======== Supplied records ========
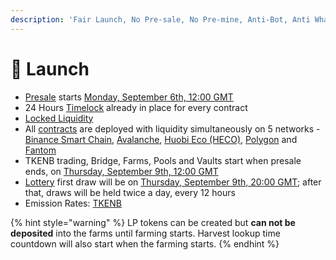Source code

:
 ```yaml
---
description: 'Fair Launch, No Pre-sale, No Pre-mine, Anti-Bot, Anti Whale'
---
```


# 🚀 Launch

* [Presale](presale.md) starts [Monday, September 6th, 12:00 GMT](https://www.timeanddate.com/countdown/generic?iso=2021-09-06T12:00:00Z&font=sanserif&p0=1440&csz=1&msg=TKENB%20Presale%20Start)
* 24 Hours [Timelock](security/timelock.md) already in place for every contract
* [Locked Liquidity](features/locked-liquidity.md)
* All [contracts](tokenomics/contracts.md) are deployed with liquidity simultaneously on 5 networks - [Binance Smart Chain](https://www.binance.org/en/smartChain), [Avalanche](https://www.avax.network/), [Huobi Eco \(HECO\)](https://www.hecochain.com/en-us/), [Polygon](https://polygon.technology/) and [Fantom](https://fantom.foundation/)
* TKENB trading, Bridge, Farms, Pools and Vaults start when presale ends, on [Thursday, September 9th, 12:00 GMT](https://www.timeanddate.com/countdown/generic?iso=2021-09-09T12:00:00Z&font=sanserif&p0=1440&csz=1&msg=TKENB%20Presale%20End)
* [Lottery](features/lottery.md) first draw will be on [Thursday, September 9th, 20:00 GMT](https://www.timeanddate.com/countdown/generic?iso=2021-09-09T20:00:00Z&font=sanserif&p0=1440&csz=1&msg=Lottery%20first%20draw); after that, draws will be held twice a day, every 12 hours
* Emission Rates: [TKENB](tokenomics/tkenb.md)

{% hint style="warning" %}
LP tokens can be created but **can not be deposited** into the farms until farming starts. Harvest lookup time countdown will also start when the farming starts.
{% endhint %}



​

​

​

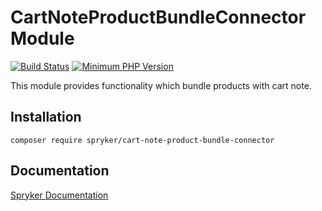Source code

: # CartNoteProductBundleConnector Module
[![Build Status](https://travis-ci.org/spryker/cart-note-product-bundle-connector.svg)](https://travis-ci.org/spryker/cart-note-product-bundle-connector)
[![Minimum PHP Version](https://img.shields.io/badge/php-%3E%3D%207.2-8892BF.svg)](https://php.net/)

This module provides functionality which bundle products with cart note. 

## Installation

```
composer require spryker/cart-note-product-bundle-connector
```

## Documentation

[Spryker Documentation](https://academy.spryker.com/developing_with_spryker/module_guide/modules.html)
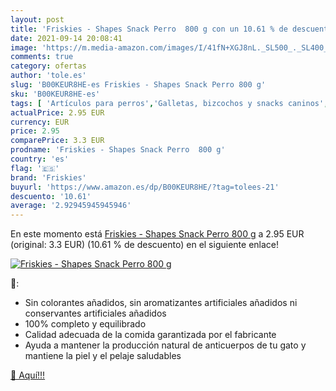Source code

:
 ```yaml
---
layout: post
title: 'Friskies - Shapes Snack Perro  800 g con un 10.61 % de descuento'
date: 2021-09-14 20:08:41
image: 'https://m.media-amazon.com/images/I/41fN+XGJ8nL._SL500_._SL400_.jpg'
comments: true
category: ofertas
author: 'tole.es'
slug: 'B00KEUR8HE-es Friskies - Shapes Snack Perro 800 g'
sku: 'B00KEUR8HE-es'
tags: [ 'Artículos para perros','Galletas, bizcochos y snacks caninos','Productos para mascotas','Treats para perros','friskies', ]
actualPrice: 2.95 EUR
currency: EUR
price: 2.95
comparePrice: 3.3 EUR
prodname: 'Friskies - Shapes Snack Perro  800 g'
country: 'es'
flag: '🇪🇸'
brand: 'Friskies'
buyurl: 'https://www.amazon.es/dp/B00KEUR8HE/?tag=tolees-21'
descuento: '10.61'
average: '2.92945945945946'
---
```


En este momento está [Friskies - Shapes Snack Perro  800 g](https://www.amazon.es/dp/B00KEUR8HE/?tag=tolees-21) a 2.95 EUR (original: 3.3 EUR) (10.61 %  de descuento) en el siguiente enlace!

[![Friskies - Shapes Snack Perro  800 g](https://m.media-amazon.com/images/I/41fN+XGJ8nL._SL500_._SL400_.jpg)](https://www.amazon.es/dp/B00KEUR8HE/?tag=tolees-21)

🔎:

- Sin colorantes añadidos, sin aromatizantes artificiales añadidos ni conservantes artificiales añadidos
- 100% completo y equilibrado
- Calidad adecuada de la comida garantizada por el fabricante
- Ayuda a mantener la producción natural de anticuerpos de tu gato y mantiene la piel y el pelaje saludables

[🛒 Aquí!!!](https://www.amazon.es/dp/B00KEUR8HE/?tag=tolees-21)
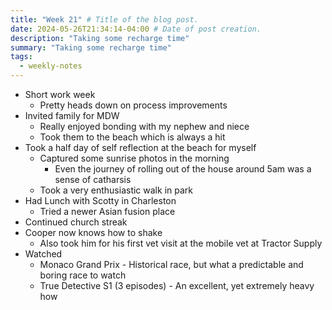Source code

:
 ```yaml
---
title: "Week 21" # Title of the blog post.
date: 2024-05-26T21:34:14-04:00 # Date of post creation.
description: "Taking some recharge time"
summary: "Taking some recharge time"
tags:
  - weekly-notes
---
```


- Short work week
  - Pretty heads down on process improvements
- Invited family for MDW
  - Really enjoyed bonding with my nephew and niece
  - Took them to the beach which is always a hit
- Took a half day of self reflection at the beach for myself
  - Captured some sunrise photos in the morning
    - Even the journey of rolling out of the house around 5am was a sense of catharsis
  - Took a very enthusiastic walk in park
- Had Lunch with Scotty in Charleston
  - Tried a newer Asian fusion place
- Continued church streak
- Cooper now knows how to shake
  - Also took him for his first vet visit at the mobile vet at Tractor Supply
- Watched 
  - Monaco Grand Prix - Historical race, but what a predictable and boring race to watch
  - True Detective S1 (3 episodes) - An excellent, yet extremely heavy how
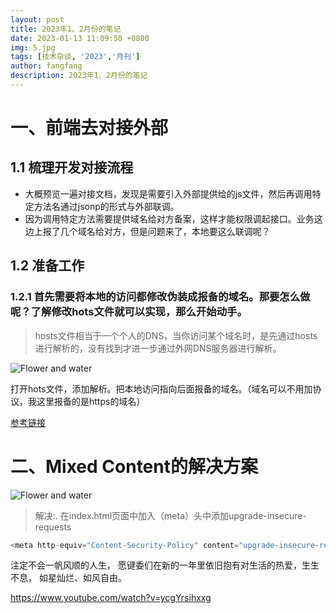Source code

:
 ```yaml
---
layout: post
title: 2023年1、2月份的笔记
date: 2023-01-13 11:09:50 +0800
img: 5.jpg
tags: [技术杂谈, '2023','月刊']
author: fangfang
description: 2023年1、2月份的笔记
---
```


# 一、前端去对接外部

## 1.1 梳理开发对接流程

- 大概预览一遍对接文档，发现是需要引入外部提供给的js文件，然后再调用特定方法名通过jsonp的形式与外部联调。
- 因为调用特定方法需要提供域名给对方备案，这样才能权限调起接口。业务这边上报了几个域名给对方，但是问题来了，本地要这么联调呢？ 

## 1.2 准备工作

### 1.2.1 首先需要将本地的访问都修改伪装成报备的域名。那要怎么做呢？了解修改hots文件就可以实现，那么开始动手。

> hosts文件相当于一个个人的DNS，当你访问某个域名时，是先通过hosts进行解析的，没有找到才进一步通过外网DNS服务器进行解析。


![Flower and water]({{site.baseurl}}/images/post/2023/01/01.png)

打开hots文件，添加解析。把本地访问指向后面报备的域名。（域名可以不用加协议，我这里报备的是https的域名）

[参考链接](https://juejin.cn/post/7152404093632249893)

# 二、Mixed Content的解决方案


![Flower and water]({{site.baseurl}}/images/post/2023/01/02.awebp)

> 解决:. 在index.html页面中加入（meta）头中添加upgrade-insecure-requests

```javascript
<meta http-equiv="Content-Security-Policy" content="upgrade-insecure-requests">
```

注定不会一帆风顺的人生， 
愿键委们在新的一年里依旧抱有对生活的热爱，生生不息， 如星灿烂、如风自由。

https://www.youtube.com/watch?v=ycgYrsihxxg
========
- Task description
Your output is the lines from the top of the entries through the line containing "for every contract", exactly as they stand. No pictures belong in it.

- Written answer
Source code

:
 ```yaml
---
description: 'Fair Launch, No Pre-sale, No Pre-mine, Anti-Bot, Anti Whale'
---
```


# 🚀 Launch

* [Presale](presale.md) starts [Monday, September 6th, 12:00 GMT](https://www.timeanddate.com/countdown/generic?iso=2021-09-06T12:00:00Z&font=sanserif&p0=1440&csz=1&msg=TKENB%20Presale%20Start)
* 24 Hours [Timelock](security/timelock.md) already in place for every contract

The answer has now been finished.